_DIRECTIONS_:
Tally up the lines below that carry the word "label", answering with the figure alone.

_DATASET RECORDS_:
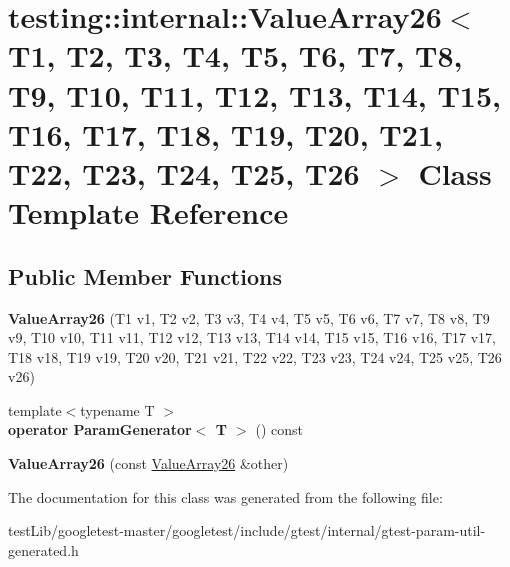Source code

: \hypertarget{classtesting_1_1internal_1_1ValueArray26}{}\section{testing\+:\+:internal\+:\+:Value\+Array26$<$ T1, T2, T3, T4, T5, T6, T7, T8, T9, T10, T11, T12, T13, T14, T15, T16, T17, T18, T19, T20, T21, T22, T23, T24, T25, T26 $>$ Class Template Reference}
\label{classtesting_1_1internal_1_1ValueArray26}
\subsection*{Public Member Functions}
\begin{DoxyCompactItemize}
\item 
\mbox{\label{classtesting_1_1internal_1_1ValueArray26_aec16334223f12b85aa7b6c260ac5567b}} 
{\bfseries Value\+Array26} (T1 v1, T2 v2, T3 v3, T4 v4, T5 v5, T6 v6, T7 v7, T8 v8, T9 v9, T10 v10, T11 v11, T12 v12, T13 v13, T14 v14, T15 v15, T16 v16, T17 v17, T18 v18, T19 v19, T20 v20, T21 v21, T22 v22, T23 v23, T24 v24, T25 v25, T26 v26)
\item 
\mbox{\label{classtesting_1_1internal_1_1ValueArray26_adc70c82cb08c26c952e2d41b23844a72}} 
{\footnotesize template$<$typename T $>$ }\\{\bfseries operator Param\+Generator$<$ T $>$} () const
\item 
\mbox{\label{classtesting_1_1internal_1_1ValueArray26_a7a19431c15974a7aa81143a668ed035e}} 
{\bfseries Value\+Array26} (const \hyperlink{classtesting_1_1internal_1_1ValueArray26}{Value\+Array26} \&other)
\end{DoxyCompactItemize}


The documentation for this class was generated from the following file\+:\begin{DoxyCompactItemize}
\item 
test\+Lib/googletest-\/master/googletest/include/gtest/internal/gtest-\/param-\/util-\/generated.\+h\end{DoxyCompactItemize}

_SOLUTION FOR THIS TASK_:
4